BASF found out that concrete indeed can be mixed in zero gravity and to this day it is still the sole company to have its admixtures mixed into concrete in space. This time around, because admixture technology has changed greatly, BASF decided to provide its unique materials and consultation expertise to Penn State for the current-day experiment with concrete to further the research effort.

"BASF’s involvement is important. We definitely need admixtures to enable ease of mixing," Radlinska said. "We are mixing in space, which are not necessarily optimal, ideal conditions."

Photo courtesy of BASF
Penn State assistant professor Aleksandra Radlinska holds up a clear plastic pouch with compartments containing cement, water and admixtures that were burst and mixed in space, while she spoke at a BASF panel discussion on Microgravity Investigation of Cement Solidification.

Radlinska and her team (Richard Grugel of Marshall Space Flight Center at NASA and Penn State graduate student Juliana Neves) ran tests on Earth parallel to the space experiments for a reference of comparison, even if it meant doing the experiments at all times of the night, sometimes at 4 a.m. Concrete samples received from space are being analyzed and the results will be shared once available. 
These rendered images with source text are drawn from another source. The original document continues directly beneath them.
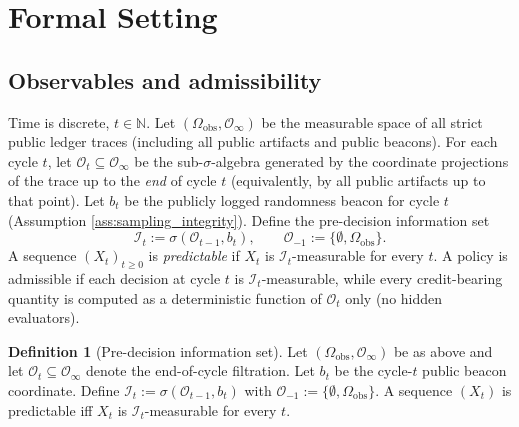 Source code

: \documentclass[11pt,a4paper]{article}
\newcommand{\N}{\mathbb{N}}
\newcommand{\Omegaobs}{\Omega_{\mathrm{obs}}}
\newcommand{\cI}{\mathcal{I}}
\newcommand{\cO}{\mathcal{O}}
\theoremstyle{definition}
\newtheorem{definition}{Definition}
\theoremstyle{remark}
\begin{document}
\section{Formal Setting}
\subsection{Observables and admissibility}
Time is discrete, $t\in\N$.
Let $(\Omegaobs,\cO_\infty)$ be the measurable space of all strict public ledger traces (including all public artifacts and public beacons).
For each cycle $t$, let $\cO_t\subseteq\cO_\infty$ be the sub-$\sigma$-algebra generated by the coordinate projections of the trace up to the \emph{end} of cycle $t$ (equivalently, by all public artifacts up to that point).
Let $b_t$ be the publicly logged randomness beacon for cycle $t$ (Assumption \ref{ass:sampling_integrity}).
Define the pre-decision information set
\[
\cI_t:=\sigma(\cO_{t-1},b_t),\qquad \cO_{-1}:=\{\emptyset,\Omegaobs\}.
\]
A sequence $(X_t)_{t\ge 0}$ is \emph{predictable} if $X_t$ is $\cI_t$-measurable for every $t$.
A policy is admissible if each decision at cycle $t$ is $\cI_t$-measurable, while every credit-bearing quantity is computed as a deterministic function of $\cO_t$ only (no hidden evaluators).


\begin{definition}[Pre-decision information set]\label{def:predecision_information}
Let $(\Omegaobs,\cO_\infty)$ be as above and let $\cO_t\subseteq\cO_\infty$ denote the end-of-cycle filtration. Let $b_t$ be the cycle-$t$ public beacon coordinate.
Define $\cI_t:=\sigma(\cO_{t-1},b_t)$ with $\cO_{-1}:=\{\emptyset,\Omegaobs\}$.
A sequence $(X_t)$ is predictable iff $X_t$ is $\cI_t$-measurable for every $t$.
\end{definition}
\end{document}
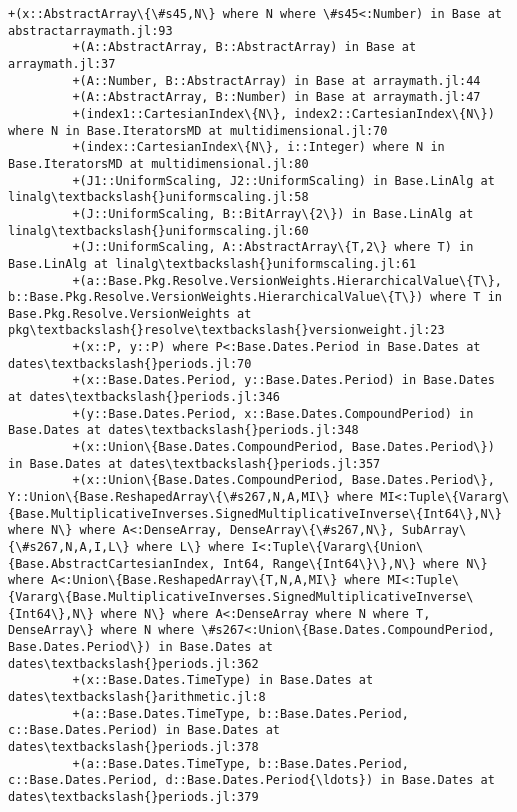 \documentclass[11pt]{article}
\begin{document}
\begin{Verbatim}[commandchars=\\\{\}]
         +(x::AbstractArray\{\#s45,N\} where N where \#s45<:Number) in Base at abstractarraymath.jl:93
         +(A::AbstractArray, B::AbstractArray) in Base at arraymath.jl:37
         +(A::Number, B::AbstractArray) in Base at arraymath.jl:44
         +(A::AbstractArray, B::Number) in Base at arraymath.jl:47
         +(index1::CartesianIndex\{N\}, index2::CartesianIndex\{N\}) where N in Base.IteratorsMD at multidimensional.jl:70
         +(index::CartesianIndex\{N\}, i::Integer) where N in Base.IteratorsMD at multidimensional.jl:80
         +(J1::UniformScaling, J2::UniformScaling) in Base.LinAlg at linalg\textbackslash{}uniformscaling.jl:58
         +(J::UniformScaling, B::BitArray\{2\}) in Base.LinAlg at linalg\textbackslash{}uniformscaling.jl:60
         +(J::UniformScaling, A::AbstractArray\{T,2\} where T) in Base.LinAlg at linalg\textbackslash{}uniformscaling.jl:61
         +(a::Base.Pkg.Resolve.VersionWeights.HierarchicalValue\{T\}, b::Base.Pkg.Resolve.VersionWeights.HierarchicalValue\{T\}) where T in Base.Pkg.Resolve.VersionWeights at pkg\textbackslash{}resolve\textbackslash{}versionweight.jl:23
         +(x::P, y::P) where P<:Base.Dates.Period in Base.Dates at dates\textbackslash{}periods.jl:70
         +(x::Base.Dates.Period, y::Base.Dates.Period) in Base.Dates at dates\textbackslash{}periods.jl:346
         +(y::Base.Dates.Period, x::Base.Dates.CompoundPeriod) in Base.Dates at dates\textbackslash{}periods.jl:348
         +(x::Union\{Base.Dates.CompoundPeriod, Base.Dates.Period\}) in Base.Dates at dates\textbackslash{}periods.jl:357
         +(x::Union\{Base.Dates.CompoundPeriod, Base.Dates.Period\}, Y::Union\{Base.ReshapedArray\{\#s267,N,A,MI\} where MI<:Tuple\{Vararg\{Base.MultiplicativeInverses.SignedMultiplicativeInverse\{Int64\},N\} where N\} where A<:DenseArray, DenseArray\{\#s267,N\}, SubArray\{\#s267,N,A,I,L\} where L\} where I<:Tuple\{Vararg\{Union\{Base.AbstractCartesianIndex, Int64, Range\{Int64\}\},N\} where N\} where A<:Union\{Base.ReshapedArray\{T,N,A,MI\} where MI<:Tuple\{Vararg\{Base.MultiplicativeInverses.SignedMultiplicativeInverse\{Int64\},N\} where N\} where A<:DenseArray where N where T, DenseArray\} where N where \#s267<:Union\{Base.Dates.CompoundPeriod, Base.Dates.Period\}) in Base.Dates at dates\textbackslash{}periods.jl:362
         +(x::Base.Dates.TimeType) in Base.Dates at dates\textbackslash{}arithmetic.jl:8
         +(a::Base.Dates.TimeType, b::Base.Dates.Period, c::Base.Dates.Period) in Base.Dates at dates\textbackslash{}periods.jl:378
         +(a::Base.Dates.TimeType, b::Base.Dates.Period, c::Base.Dates.Period, d::Base.Dates.Period{\ldots}) in Base.Dates at dates\textbackslash{}periods.jl:379

\end{Verbatim}
\end{document}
"BASF has been providing solutions for reducing cement content in concrete while improving engineering properties for over a decade through its Green Sense concrete mix optimization service that allows for supplementary cementitious materials to be used; and new innovations that allow for cement reduction such as Master X-Seed 55 strength-enhancing admixture," said David Green, applied sustainability, BASF. "Protecting the earth’s current surroundings with the intent to provide a better environment for future generations is part of what defines sustainability, and that could certainly be expanded to other planets."

Concrete provides an extremely resilient, durable, fire-resistant material for structures to withstand the test of time, even in harsh environments, such as the other planets.

While the mixed-concrete samples aboard the ISS landed back to Earth safely in August, Radlinska said implementation of scientific discoveries into the concrete industry typically requires a decade.

"The findings we are reporting right now will not have immediate impact, we may not be changing concrete itself as it is, but we definitely will have insight into better understanding of how admixtures are changing and what are the next group of admixtures that we could be using and developing to modify properties of concrete," she added.

In fact, Penn State collaborated with NASA once again just recently, by sending another set of samples — 28 this time — a smaller subset — while doing variable gravity force. After studying concrete on Earth and then in zero gravity, the study team is using a multivariable platform, to introduce gravitational forces in between, which will correspond to the gravity on the moon and Mars, according to the Penn State professor.

"There’s no question that there is an environmental impact of concrete’s binding ingredient cement, but it doesn’t mean concrete is a bad material," Radlinska concluded. "It’s in everybody’s interest to create a more sustainable concrete industry and everybody is working towards that goal together."